- **Exercise directions**: Filter the data for lines with the word "using", then copy every line so identified.

- **Stored data**:
"""

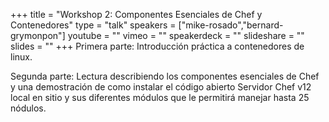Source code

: +++
title = "Workshop 2: Componentes Esenciales de Chef y Contenedores"
type = "talk"
speakers = ["mike-rosado","bernard-grymonpon"]
youtube = ""
vimeo = ""
speakerdeck = ""
slideshare = ""
slides = ""
+++
Primera parte: Introducción práctica a contenedores de linux.

Segunda parte: Lectura describiendo los componentes esenciales de Chef y una demostración de como
instalar el código abierto Servidor Chef v12 local en sitio y sus diferentes módulos que le permitirá
manejar hasta 25 nódulos.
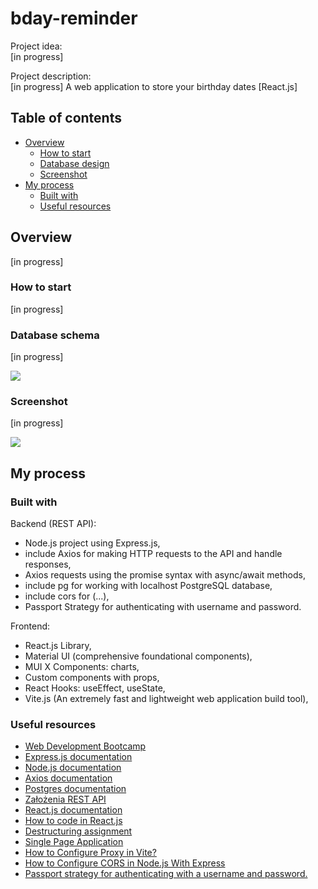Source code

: # bday-reminder

Project idea:\
[in progress]

Project description:\
[in progress] A web application to store your birthday dates [React.js]

## Table of contents

- [Overview](#overview)
  - [How to start](#how-to-start)
  - [Database design](#database-design)
  - [Screenshot](#screenshot)
- [My process](#my-process)
  - [Built with](#built-with)
  - [Useful resources](#useful-resources)

## Overview

[in progress]

### How to start

[in progress]

### Database schema

[in progress]

![](./readme/***)

### Screenshot

[in progress]

![](./readme/***)

## My process

### Built with

Backend (REST API):

- Node.js project using Express.js,
- include Axios for making HTTP requests to the API and handle responses,
- Axios requests using the promise syntax with async/await methods,
- include pg for working with localhost PostgreSQL database,
- include cors for (...),
- Passport Strategy for authenticating with username and password.

Frontend:

- React.js Library,
- Material UI (comprehensive foundational components),
- MUI X Components: charts,
- Custom components with props,
- React Hooks: useEffect, useState,
- Vite.js (An extremely fast and lightweight web application build tool),

### Useful resources

- [Web Development Bootcamp](https://www.udemy.com/course/the-complete-web-development-bootcamp/?couponCode=KEEPLEARNING)
- [Express.js documentation](https://expressjs.com/)
- [Node.js documentation](https://nodejs.org/docs/latest/api/)
- [Axios documentation](https://axios-http.com/docs/intro)
- [Postgres documentation](https://www.postgresql.org/)
- [Założenia REST API](https://devszczepaniak.pl/wprowadzenie-do-rest-api/)
- [React.js documentation](https://legacy.reactjs.org/)
- [How to code in React.js](https://www.digitalocean.com/community/tutorial-series/how-to-code-in-react-js)
- [Destructuring assignment](https://developer.mozilla.org/en-US/docs/Web/JavaScript/Reference/Operators/Destructuring_assignment)
- [Single Page Application](https://kissdigital.com/pl/blog/single-page-application-jak-dziala-spa-i-czym-sie-rozni-od-mpa)
- [How to Configure Proxy in Vite?](https://www.geeksforgeeks.org/how-to-configure-proxy-in-vite/)
- [How to Configure CORS in Node.js With Express](https://dev.to/speaklouder/how-to-configure-cors-in-nodejs-with-express-11h)
- [Passport strategy for authenticating with a username and password.](https://www.passportjs.org/packages/passport-local/)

"""

- **Solution**:
- Node.js project using Express.js,
- Axios requests using the promise syntax with async/await methods,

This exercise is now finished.